# [ASSIGNMENT]
If a line in the entries below holds the string "emptyStmp", copy it.

# [DATA UNDER STUDY]

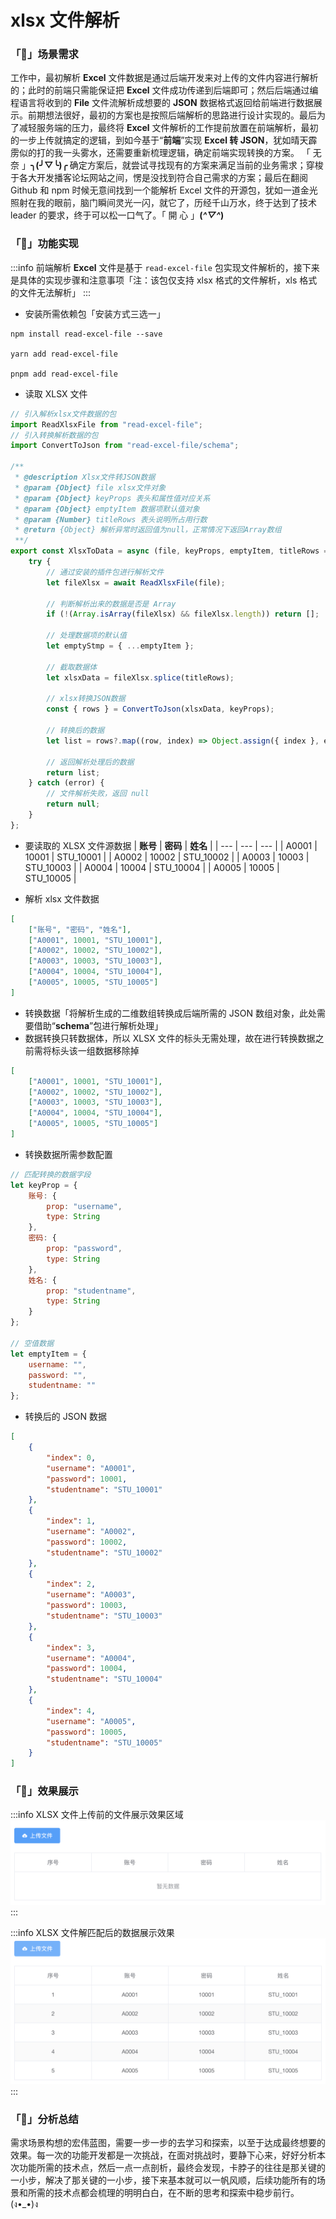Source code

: # xlsx 文件解析

### 「🚀」场景需求

工作中，最初解析 **Excel** 文件数据是通过后端开发来对上传的文件内容进行解析的；此时的前端只需能保证把 **Excel** 文件成功传递到后端即可；然后后端通过编程语言将收到的 **File** 文件流解析成想要的 **JSON** 数据格式返回给前端进行数据展示。前期想法很好，最初的方案也是按照后端解析的思路进行设计实现的。最后为了减轻服务端的压力，最终将 **Excel** 文件解析的工作提前放置在前端解析，最初的一步上传就搞定的逻辑，到如今基于“**前端**”实现 **Excel 转 JSON**，犹如晴天霹雳似的打的我一头雾水，还需要重新梳理逻辑，确定前端实现转换的方案。
「 无 奈 」**╮(╯▽╰)╭** 确定方案后，就尝试寻找现有的方案来满足当前的业务需求；穿梭于各大开发播客论坛网站之间，愣是没找到符合自己需求的方案；最后在翻阅 Github 和 npm 时候无意间找到一个能解析 Excel 文件的开源包，犹如一道金光照射在我的眼前，脑门瞬间灵光一闪，就它了，历经千山万水，终于达到了技术 leader 的要求，终于可以松一口气了。「 開 心 」**(_^▽^_)**

### 「🚢」功能实现

:::info 前端解析 **Excel** 文件是基于 `read-excel-file` 包实现文件解析的，接下来是具体的实现步骤和注意事项「注：该包仅支持 xlsx 格式的文件解析，xls 格式的文件无法解析」
:::

-   安装所需依赖包「安装方式三选一」

```shell title="安装依赖包"
npm install read-excel-file --save

yarn add read-excel-file

pnpm add read-excel-file
```

-   读取 XLSX 文件

```js title="读取数据"
// 引入解析xlsx文件数据的包
import ReadXlsxFile from "read-excel-file";
// 引入转换解析数据的包
import ConvertToJson from "read-excel-file/schema";

/**
 * @description Xlsx文件转JSON数据
 * @param {Object} file xlsx文件对象
 * @param {Object} keyProps 表头和属性值对应关系
 * @param {Object} emptyItem 数据项默认值对象
 * @param {Number} titleRows 表头说明所占用行数
 * @return {Object} 解析异常时返回值为null，正常情况下返回Array数组
 **/
export const XlsxToData = async (file, keyProps, emptyItem, titleRows = 0) => {
	try {
		// 通过安装的插件包进行解析文件
		let fileXlsx = await ReadXlsxFile(file);

		// 判断解析出来的数据是否是 Array
		if (!(Array.isArray(fileXlsx) && fileXlsx.length)) return [];

		// 处理数据项的默认值
		let emptyStmp = { ...emptyItem };

		// 截取数据体
		let xlsxData = fileXlsx.splice(titleRows);

		// xlsx转换JSON数据
		const { rows } = ConvertToJson(xlsxData, keyProps);

		// 转换后的数据
		let list = rows?.map((row, index) => Object.assign({ index }, emptyStmp, row));

		// 返回解析处理后的数据
		return list;
	} catch (error) {
		// 文件解析失败，返回 null
		return null;
	}
};
```

-   要读取的 XLSX 文件源数据
    | **账号** | **密码** | **姓名** |
    | --- | --- | --- |
    | A0001 | 10001 | STU_10001 |
    | A0002 | 10002 | STU_10002 |
    | A0003 | 10003 | STU_10003 |
    | A0004 | 10004 | STU_10004 |
    | A0005 | 10005 | STU_10005 |

-   解析 xlsx 文件数据

```json title="解析数据"
[
	["账号", "密码", "姓名"],
	["A0001", 10001, "STU_10001"],
	["A0002", 10002, "STU_10002"],
	["A0003", 10003, "STU_10003"],
	["A0004", 10004, "STU_10004"],
	["A0005", 10005, "STU_10005"]
]
```

-   转换数据「将解析生成的二维数组转换成后端所需的 JSON 数组对象，此处需要借助“**schema**”包进行解析处理」
-   数据转换只转数据体，所以 XLSX 文件的标头无需处理，故在进行转换数据之前需将标头该一组数据移除掉

```json title="转换数据"
[
	["A0001", 10001, "STU_10001"],
	["A0002", 10002, "STU_10002"],
	["A0003", 10003, "STU_10003"],
	["A0004", 10004, "STU_10004"],
	["A0005", 10005, "STU_10005"]
]
```

-   转换数据所需参数配置

```js title="转换参数"
// 匹配转换的数据字段
let keyProp = {
	账号: {
		prop: "username",
		type: String
	},
	密码: {
		prop: "password",
		type: String
	},
	姓名: {
		prop: "studentname",
		type: String
	}
};

// 空值数据
let emptyItem = {
	username: "",
	password: "",
	studentname: ""
};
```

-   转换后的 JSON 数据

```json title="转换后的数据"
[
	{
		"index": 0,
		"username": "A0001",
		"password": 10001,
		"studentname": "STU_10001"
	},
	{
		"index": 1,
		"username": "A0002",
		"password": 10002,
		"studentname": "STU_10002"
	},
	{
		"index": 2,
		"username": "A0003",
		"password": 10003,
		"studentname": "STU_10003"
	},
	{
		"index": 3,
		"username": "A0004",
		"password": 10004,
		"studentname": "STU_10004"
	},
	{
		"index": 4,
		"username": "A0005",
		"password": 10005,
		"studentname": "STU_10005"
	}
]
```

### 「🚄」效果展示

:::info XLSX 文件上传前的文件展示效果区域
![文件上传前的文件展示效果区域](./img/xlsx-1.png)
:::

:::info XLSX 文件解匹配后的数据展示效果
![文件解匹配后的数据展示效果](./img/xlsx-2.png)
:::

### 「🚗」分析总结

需求场景构想的宏伟蓝图，需要一步一步的去学习和探索，以至于达成最终想要的效果。每一次的功能开发都是一次挑战，在面对挑战时，要静下心来，好好分析本次功能所需的技术点，然后一点一点剖析，最终会发现，卡脖子的往往是那关键的一小步，解决了那关键的一小步，接下来基本就可以一帆风顺，后续功能所有的场景和所需的技术点都会梳理的明明白白，在不断的思考和探索中稳步前行。(ง•\_•)ง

# [SOLUTION TO THIS TASK]
		let emptyStmp = { ...emptyItem };
		let list = rows?.map((row, index) => Object.assign({ index }, emptyStmp, row));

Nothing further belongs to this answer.